Your answer must be every line of the data below that holds the string "case", copied exactly.

- GIVEN RECORDS
━━━━━━━━━━━━━━━━━━━━
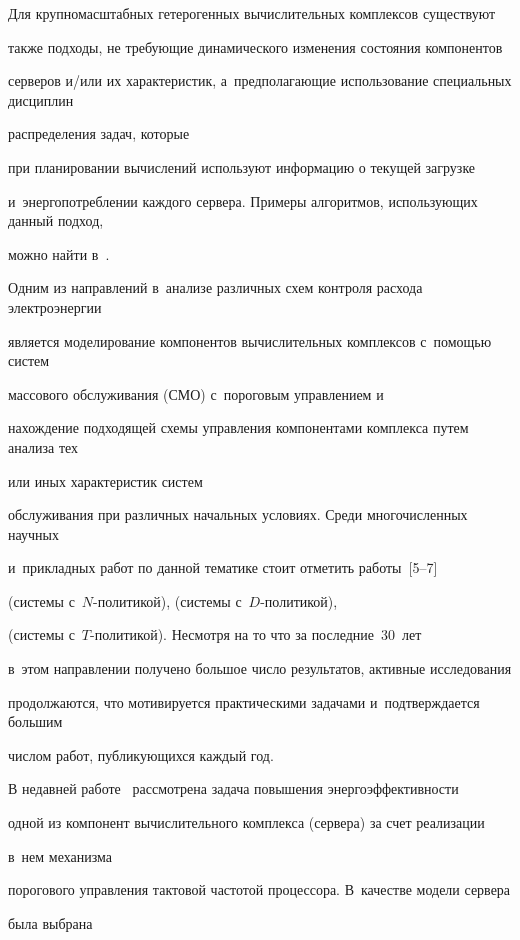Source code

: Для крупномасштабных гетерогенных вычислительных комплексов существуют 

также подходы, не требующие динамического изменения состояния компонентов 

серверов и/или их характеристик, а~предполагающие использование специальных дисциплин 

распределения задач, которые

при планировании вычислений используют информацию о текущей загрузке 

и~энергопотреблении каждого сервера.  Примеры алгоритмов, использующих данный подход, 

можно найти в~\cite{a3, a4}.



Одним из направлений в~анализе различных схем контроля расхода электроэнергии

является моделирование компонентов вычислительных комплексов с~помощью систем

массового обслуживания (СМО) с~пороговым управлением и

нахождение подходящей схемы управления компонентами комплекса путем анализа тех 

или иных характеристик систем

обслуживания при различных начальных условиях. Среди многочисленных научных 

и~прикладных работ по данной тематике стоит отметить работы~[5--7] 

(системы с~$N$-по\-ли\-ти\-кой),  \cite{a10, a11} (системы с~$D$-по\-ли\-ти\-кой),

\cite{a5,a6} (системы с~$T$-по\-ли\-ти\-кой). Несмотря на то что за последние~30~лет 

в~этом направлении получено большое число результатов, активные исследования 

продолжаются, что мотивируется практическими задачами и~подтверждается большим 

числом работ, публикующихся каждый год.



В недавней работе~\cite{a2} рассмотрена задача повышения энергоэффективности

одной из компонент вычислительного комплекса (сервера) за счет реализации 

в~нем механизма

порогового управления тактовой частотой процессора. В~качестве модели сервера 

была выбрана

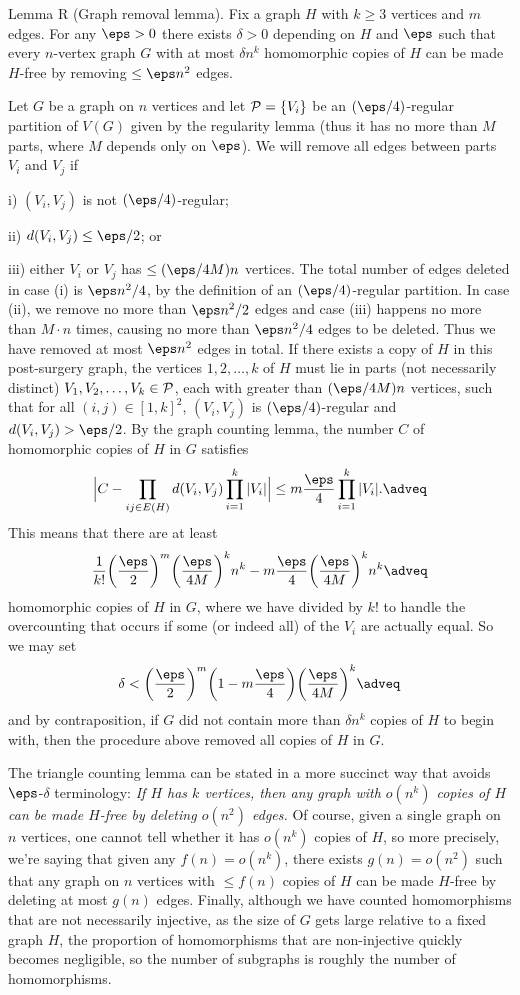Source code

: \parenproclaim Lemma R (Graph removal lemma). Fix a graph $H$ with $k\geq 3$ vertices and $m$ edges. For any $\eps>0$
there exists
$\delta>0$ depending on $H$ and $\eps$
such that every $n$-vertex graph $G$ with at most $\delta n^k$ homomorphic copies of $H$ can be made
$H$-free by removing $\leq \eps n^2$ edges.

\proof Let $G$ be a graph on $n$ vertices and let
$\P = \{V_i\}$ be an $(\eps/4)$-regular partition
of $V(G)$ given by the regularity lemma (thus it has no more than $M$ parts, where $M$ depends only on $\eps$).
We will remove all edges between parts $V_i$ and $V_j$ if
\medskip
\item{i)} $(V_i,V_j)$ is not $(\eps/4)$-regular;
\smallskip
\item{ii)} $d(V_i,V_j)\leq \eps/2$; or
\smallskip
\item{iii)} either $V_i$ or $V_j$ has $\leq (\eps/4M)n$ vertices.
\medskip
The total number of edges deleted in case (i) is $\eps n^2/4$, by the definition of an $(\eps/4)$-regular partition.
In case (ii), we remove no more than $\eps n^2/2$ edges and case (iii) happens no more than $M\cdot n$ times,
causing no more than $\eps n^2/4$ edges to be deleted. Thus we have removed at most $\eps n^2$ edges in total.
If there exists a copy of $H$ in this post-surgery graph, the vertices $1,2,\ldots,k$ of $H$ must lie in
parts (not necessarily distinct) $V_1,V_2,\ldots,V_k\in \P$, each with greater than $(\eps/4M)n$ vertices,
such that for all $(i,j)\in [1,k]^2$, $(V_i,V_j)$ is $(\eps/4)$-regular and $d(V_i,V_j) > \eps/2$.
By the graph counting lemma, the number $C$ of homomorphic copies of $H$ in $G$ satisfies
$$\Big|C - \prod_{ij\in E(H)} d(V_i,V_j) \prod_{i=1}^k |V_i|\Big|\leq m{\eps\over 4} \prod_{i=1}^k |V_i|.\adveq$$
This means that there are at least
$$ {1\over k!}
\bigg({\eps\over 2}\bigg)^m \bigg({\eps\over 4M}\bigg)^k n^k - m{\eps\over 4}\bigg({\eps\over 4M}\bigg)^k n^k\adveq$$
homomorphic copies of $H$ in $G$, where we have divided by $k!$ to handle the overcounting that occurs if some
(or indeed all) of the $V_i$ are actually equal. So we may set
$$\delta < \bigg({\eps\over 2}\bigg)^m \bigg(1- m{\eps\over 4}\bigg)\bigg({\eps\over 4M}\bigg)^k\adveq$$
and by contraposition, if $G$ did not contain more than $\delta n^k$ copies of $H$ to begin with, then the procedure
above removed all copies of $H$ in $G$.\slug

The triangle counting lemma can be stated in a more succinct way that avoids $\eps$-$\delta$ terminology:
{\sl If $H$ has $k$ vertices, then any graph with $o(n^k)$ copies of $H$
can be made $H$-free by deleting $o(n^2)$ edges.}
Of course, given a single graph on $n$ vertices, one cannot tell whether it has $o(n^k)$ copies of $H$, so
more precisely, we're saying that given any $f(n) = o(n^k)$, there exists $g(n) = o(n^2)$ such that any graph
on $n$ vertices with $\leq f(n)$ copies of $H$ can be made $H$-free by deleting at most $g(n)$ edges. Finally,
although we have counted homomorphisms that are not necessarily injective, as the size of $G$ gets large relative
to a fixed graph $H$, the proportion of homomorphisms that are non-injective quickly becomes negligible, so the number
of subgraphs is roughly the number of homomorphisms.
━━━━━━━━━━━━━━━━━━━━
- YOUR SOLUTION
The total number of edges deleted in case (i) is $\eps n^2/4$, by the definition of an $(\eps/4)$-regular partition.
In case (ii), we remove no more than $\eps n^2/2$ edges and case (iii) happens no more than $M\cdot n$ times,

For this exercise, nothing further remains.